The design and motivation is illustrated in this blog post, with a sketch of the code in this gist.

There is another post about the initial design of cgc, its experimental concurrent branch.

How to use

To include in your project, add the following to your Cargo.toml:

[dependencies]
gc = { version = "0.5", features = ["derive"] }

This can be used pretty much like Rc, with the exception of interior mutability.

While this can be used pervasively, this is intended to be used only when needed, following Rust's "pay only for what you need" model. Avoid using Gc where Rc or Box would be equally usable.

Types placed inside a Gc must implement Trace and Finalize. The easiest way to do this is to use the gc_derive crate:

use gc::{Finalize, Gc, Trace};

#[derive(Trace, Finalize)]
struct Foo {
    x: Option<Gc<Foo>>,
    y: u8,
    // ...
}

// now, `Gc<Foo>` may be used

Finalize may also be implemented directly on the struct, in order to add custom finalizer behavior:

use gc::{Finalize, Trace};

#[derive(Trace)]
struct Foo {...}

impl Finalize for Foo {
    fn finalize(&self) {
        // Clean up resources for Foo, because we think it will be destroyed.
        // Foo may not be destroyed after a call to finalize, as another
        // finalizer may create a reference to it due to reference cycles.
    }
}

For types defined in the stdlib, please file an issue on this repository (use the unsafe_ignore_trace method shown below to make things work in the meantime).

Note that Trace is only needed for types which transitively contain a Gc, if you are sure that this isn't the case, you may use the unsafe_empty_trace! macro on your types. Alternatively, use the #[unsafe_ignore_trace] annotation on the struct field.
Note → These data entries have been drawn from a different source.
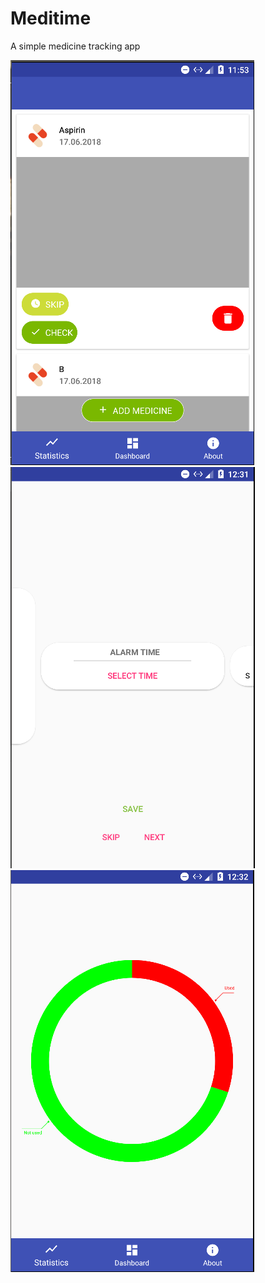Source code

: # Meditime
A simple medicine tracking app

![alt text](https://github.com/ezinal/Meditime/blob/master/Pictures/1.PNG)
![alt text](https://github.com/ezinal/Meditime/blob/master/Pictures/2.PNG)
![alt text](https://github.com/ezinal/Meditime/blob/master/Pictures/3.PNG)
Incorrect usage of unsafe_empty_trace and unsafe_ignore_trace may lead to unsafety.

use gc::{Finalize, Gc, Trace};
use bar::Baz;

#[derive(Trace, Finalize)]
struct Foo {
    x: Option<Gc<Foo>>,
    #[unsafe_ignore_trace]
    y: Baz, // we are assuming that `Baz` doesn't contain any `Gc` objects
    // ...
}

To use Gc, simply call Gc::new:

let x = Gc::new(1_u8);
let y = Gc::new(Box::new(Gc::new(1_u8)));

#[derive(Trace, Finalize)]
struct Foo {
    a: Gc<u8>,
    b: u8
}

let z = Gc::new(Foo {a: x.clone(), b: 1})

Calling clone() on a Gc will create another garbage collected reference to the same object. For the most part, try to use borrowed references to the inner value instead of cloning the Gc wherever possible -- Gc implements Deref and is compatible with borrowing.

Gc is an immutable container. Much like with Rc, to get mutability, we must use a cell type. The regular RefCell from the stdlib will not work with Gc (as it does not implement Trace), instead, use GcCell. GcCell behaves very similar to RefCell, except that it internally helps keep track of GC roots.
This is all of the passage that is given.